I was angry. I had wanted to talk to Sue about when we should plant our garden, and talk to Sherm, Jan, and Pastor Bob about the new Chaplain candidate, and to say hi and thanks again to Judy for making us dinner last week, and to find out how John was doing. No such luck.
It occurred to me that I resent Church quite a bit, especially during Lent. I joke to my friends that Jesus got better, and that when he spent forty days in the wilderness, he wasn’t thinking “man, this would be way better if everyone else was miserable.” I wouldn’t mind it if it were simply a time to turn inward a little, meditate on our lives and try to figure out how to better love and serve one another, but for some reason, I’ve always gotten the feeling that the point is to inflict a little misery on churchgoers. I’m not sure what it is -- maybe it’s that they axe all of the good hymns and replace them with horrible, hard to sing dirges. Deprive the altar of Spring flowers and instead put morose little arrangements of sticks around, to make sure we got the whole point about death and being forsaken.
Those are all pretty benign seasonal gripes, though. They’re not the real reason I gave up Church for Lent. I grumbled to my friend Hilary earlier this evening that, really, I’m just so incredibly sick of dealing with the bureaucratic headache Church has become. It’s not at all fair, but I can hardly go to worship on Sunday, or even on Thursday, without being haunted by my deracinating experience last summer at camp or by our seemingly perpetual and thus far fruitless search for a new Chaplain.
Jan, Ann, and Bob are all good at their jobs, and invariably, at some point during the Sermon, I’m called to rise above myself.
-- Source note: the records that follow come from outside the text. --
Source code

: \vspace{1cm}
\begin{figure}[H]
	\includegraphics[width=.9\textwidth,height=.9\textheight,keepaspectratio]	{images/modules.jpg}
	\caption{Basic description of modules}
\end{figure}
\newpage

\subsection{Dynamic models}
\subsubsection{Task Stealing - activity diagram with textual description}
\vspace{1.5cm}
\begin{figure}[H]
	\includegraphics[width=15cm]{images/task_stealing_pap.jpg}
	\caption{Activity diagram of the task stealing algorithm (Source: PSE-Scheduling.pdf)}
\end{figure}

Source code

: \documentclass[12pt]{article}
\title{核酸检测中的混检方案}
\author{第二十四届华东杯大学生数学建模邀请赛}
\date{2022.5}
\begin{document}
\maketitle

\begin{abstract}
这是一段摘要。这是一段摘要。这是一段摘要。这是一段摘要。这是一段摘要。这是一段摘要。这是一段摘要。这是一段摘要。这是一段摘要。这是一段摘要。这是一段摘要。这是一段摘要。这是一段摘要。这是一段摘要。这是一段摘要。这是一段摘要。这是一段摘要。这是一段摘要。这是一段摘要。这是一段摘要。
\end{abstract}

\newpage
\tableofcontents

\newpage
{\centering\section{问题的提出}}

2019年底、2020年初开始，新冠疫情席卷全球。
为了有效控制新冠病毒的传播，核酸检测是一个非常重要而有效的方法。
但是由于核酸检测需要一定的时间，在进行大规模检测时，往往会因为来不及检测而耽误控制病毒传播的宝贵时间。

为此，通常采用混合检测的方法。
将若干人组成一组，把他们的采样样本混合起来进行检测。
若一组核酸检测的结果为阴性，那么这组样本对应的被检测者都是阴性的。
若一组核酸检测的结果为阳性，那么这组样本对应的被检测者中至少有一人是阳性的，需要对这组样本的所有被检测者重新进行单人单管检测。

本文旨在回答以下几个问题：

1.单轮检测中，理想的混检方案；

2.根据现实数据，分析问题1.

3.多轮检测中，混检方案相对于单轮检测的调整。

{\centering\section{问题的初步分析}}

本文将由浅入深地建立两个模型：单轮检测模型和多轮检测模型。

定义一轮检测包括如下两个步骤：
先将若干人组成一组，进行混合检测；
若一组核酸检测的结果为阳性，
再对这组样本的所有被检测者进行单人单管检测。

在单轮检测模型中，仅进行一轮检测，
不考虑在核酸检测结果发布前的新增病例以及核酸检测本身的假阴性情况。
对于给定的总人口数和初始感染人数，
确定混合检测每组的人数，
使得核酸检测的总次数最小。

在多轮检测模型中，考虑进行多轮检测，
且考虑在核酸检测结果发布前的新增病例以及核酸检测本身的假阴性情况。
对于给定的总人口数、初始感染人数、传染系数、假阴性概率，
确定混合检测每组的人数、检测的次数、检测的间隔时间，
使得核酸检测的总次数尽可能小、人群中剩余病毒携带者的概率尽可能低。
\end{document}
Become healthier, more awake, more whole. I’ll admit I always completely lose track of the actual Sermon, but I usually start thinking about how to actually live my faith. It usually involves forgiving the powers that be down at the Diocese, facing up to my own failings, and then trying to figure out some way to cultivate genuine reconciliation.
Anyone reading this has undoubtedly heard my rant about last summer, and about Church politics on the whole. When I’m at my best, I want to try the right approach. You know, stick with it. Put my spiritual and intellectual energy into a peaceful and insistent effort to make Church better. After all, I’m not going to be able to influence things at all if I just give up and opt out. Furthermore, camp (and my associated rage) has nothing to do with Canterbury or with Sunday mornings.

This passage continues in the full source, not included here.